> _WHAT YOU WILL DO_:
Among the following entries, say how many lines contain the word "series"; the answer is a number and nothing else.

<<<<

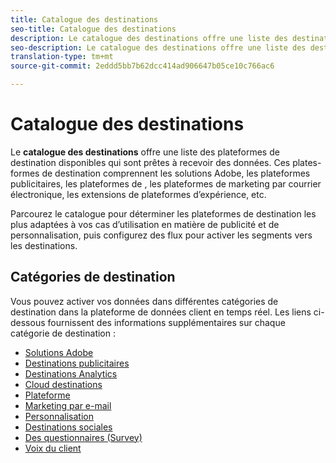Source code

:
 ```yaml
---
title: Catalogue des destinations
seo-title: Catalogue des destinations
description: Le catalogue des destinations offre une liste des destinations disponibles et prêtes à recevoir des données. Ces destinations comprennent les solutions Adobe, les plateformes publicitaires, les plateformes de , les plateformes de marketing par courrier électronique, etc.
seo-description: Le catalogue des destinations offre une liste des destinations disponibles et prêtes à recevoir des données. Ces destinations comprennent les solutions Adobe, les plateformes publicitaires, les plateformes de , les plateformes de marketing par courrier électronique, etc.
translation-type: tm+mt
source-git-commit: 2eddd5bb7b62dcc414ad906647b05ce10c766ac6

---
```



# Catalogue des destinations

Le **catalogue des destinations** offre une liste des plateformes de destination disponibles qui sont prêtes à recevoir des données. Ces plates-formes de destination comprennent les solutions Adobe, les plateformes publicitaires, les plateformes de , les plateformes de marketing par courrier électronique, les extensions de plateformes d’expérience, etc.

Parcourez le catalogue pour déterminer les plateformes de destination les plus adaptées à vos cas d’utilisation en matière de publicité et de personnalisation, puis configurez des flux pour activer les segments vers les destinations.

## Catégories de destination

Vous pouvez activer vos données dans différentes catégories de destination dans la plateforme de données client en temps réel. Les liens ci-dessous fournissent des informations supplémentaires sur chaque catégorie de destination :

* [Solutions Adobe](/help/rtcdp/destinations/adobe-destinations.md)
* [Destinations publicitaires](/help/rtcdp/destinations/advertising-destinations.md)
* [Destinations Analytics](/help/rtcdp/destinations/analytics-destinations.md)
* [Cloud destinations](/help/rtcdp/destinations/cloud-storage-destinations.md)
* [Plateforme](/help/rtcdp/destinations/dmp-destinations.md)
* [Marketing par e-mail](/help/rtcdp/destinations/email-marketing-destinations.md)
* [Personnalisation  ](/help/rtcdp/destinations/personalization-destinations.md)
* [Destinations sociales](/help/rtcdp/destinations/social-network-destinations.md)
* [Des questionnaires (Survey)](/help/rtcdp/destinations/survey-destinations.md)
* [Voix du client](/help/rtcdp/destinations/voice-of-customer-destinations.md)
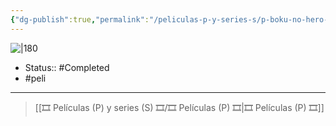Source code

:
 ```yaml
---
{"dg-publish":true,"permalink":"/peliculas-p-y-series-s/p-boku-no-hero-mision-mundial-de-heroes/"}
---
```



![|180](https://m.media-amazon.com/images/M/MV5BNDQ3MTMyNTktZWM0YS00MTQ3LWEwYTItYmViYjZmYmFlOGI3XkEyXkFqcGdeQXVyNDYzNDg2MTM@._V1_SX300.jpg)

- Status::  #Completed 
- #peli 

---

> [[🎞️ Películas (P) y series (S) 🎞️/🎞️ Películas (P) 🎞️\|🎞️ Películas (P) 🎞️]]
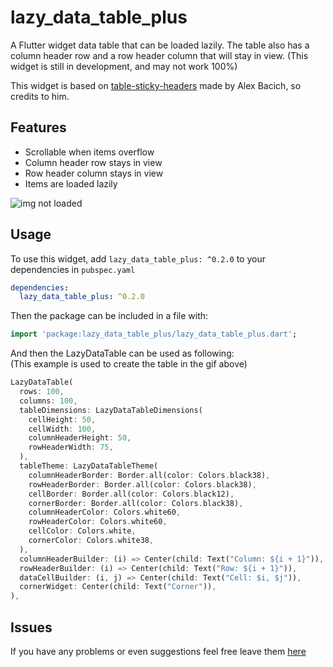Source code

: # lazy_data_table_plus

A Flutter widget data table that can be loaded lazily. The table also has a column header row and a row header column that will stay in view.
(This widget is still in development, and may not work 100%)

This widget is based on [table-sticky-headers](https://pub.dev/packages/table_sticky_headers) made by Alex Bacich, so credits to him.

## Features

* Scrollable when items overflow
* Column header row stays in view
* Row header column stays in view
* Items are loaded lazily

![img not loaded](https://github.com/aguilaair/lazy_data_table_plus/raw/master/example/lazy_data_table_plus_example.gif "lazy_data_table_plus example")

## Usage

To use this widget, add `lazy_data_table_plus: ^0.2.0` to your dependencies in `pubspec.yaml`

```yaml
dependencies:
  lazy_data_table_plus: ^0.2.0
```

Then the package can be included in a file with:

```dart
import 'package:lazy_data_table_plus/lazy_data_table_plus.dart';
```

And then the LazyDataTable can be used as following:  
(This example is used to create the table in the gif above)

```dart
LazyDataTable(
  rows: 100,
  columns: 100,
  tableDimensions: LazyDataTableDimensions(
    cellHeight: 50,
    cellWidth: 100,
    columnHeaderHeight: 50,
    rowHeaderWidth: 75,
  ),
  tableTheme: LazyDataTableTheme(
    columnHeaderBorder: Border.all(color: Colors.black38),
    rowHeaderBorder: Border.all(color: Colors.black38),
    cellBorder: Border.all(color: Colors.black12),
    cornerBorder: Border.all(color: Colors.black38),
    columnHeaderColor: Colors.white60,
    rowHeaderColor: Colors.white60,
    cellColor: Colors.white,
    cornerColor: Colors.white38,
  ),
  columnHeaderBuilder: (i) => Center(child: Text("Column: ${i + 1}")),
  rowHeaderBuilder: (i) => Center(child: Text("Row: ${i + 1}")),
  dataCellBuilder: (i, j) => Center(child: Text("Cell: $i, $j")),
  cornerWidget: Center(child: Text("Corner")),
),
```

## Issues
If you have any problems or even suggestions feel free leave them [here](https://github.com/aguilaair/lazy_data_table_plus/issues)
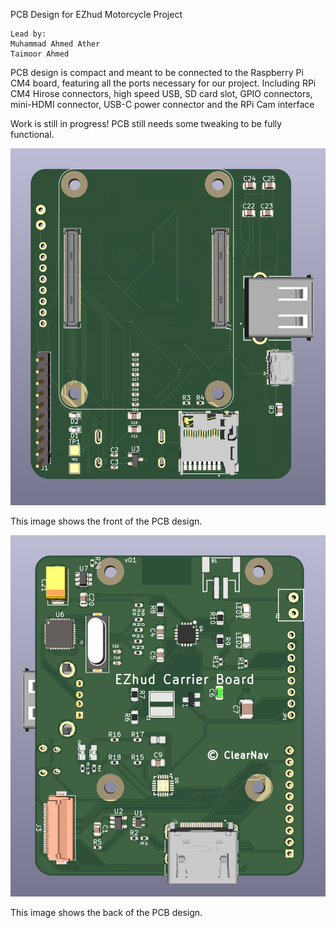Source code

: PCB Design for EZhud Motorcycle Project

```
Lead by:
Muhammad Ahmed Ather
Taimoor Ahmed
```

PCB design is compact and meant to be connected to the Raspberry Pi CM4 board, featuring
all the ports necessary for our project. Including RPi CM4 Hirose connectors, high speed USB,
SD card slot, GPIO connectors, mini-HDMI connector, USB-C power connector and the RPi Cam
interface

Work is still in progress! PCB still needs some tweaking to be fully functional. 

![alt text](https://github.com/GXrobot/ClearNav/blob/main/PCB/Images/EZHUD%203D%20Front.PNG?raw=true)

This image shows the front of the PCB design.

![alt text](https://github.com/GXrobot/ClearNav/blob/main/PCB/Images/EZHUD%203D%20Back.PNG?raw=true)

This image shows the back of the PCB design.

>>>>

> _RESPONSE TO THIS TASK_:
2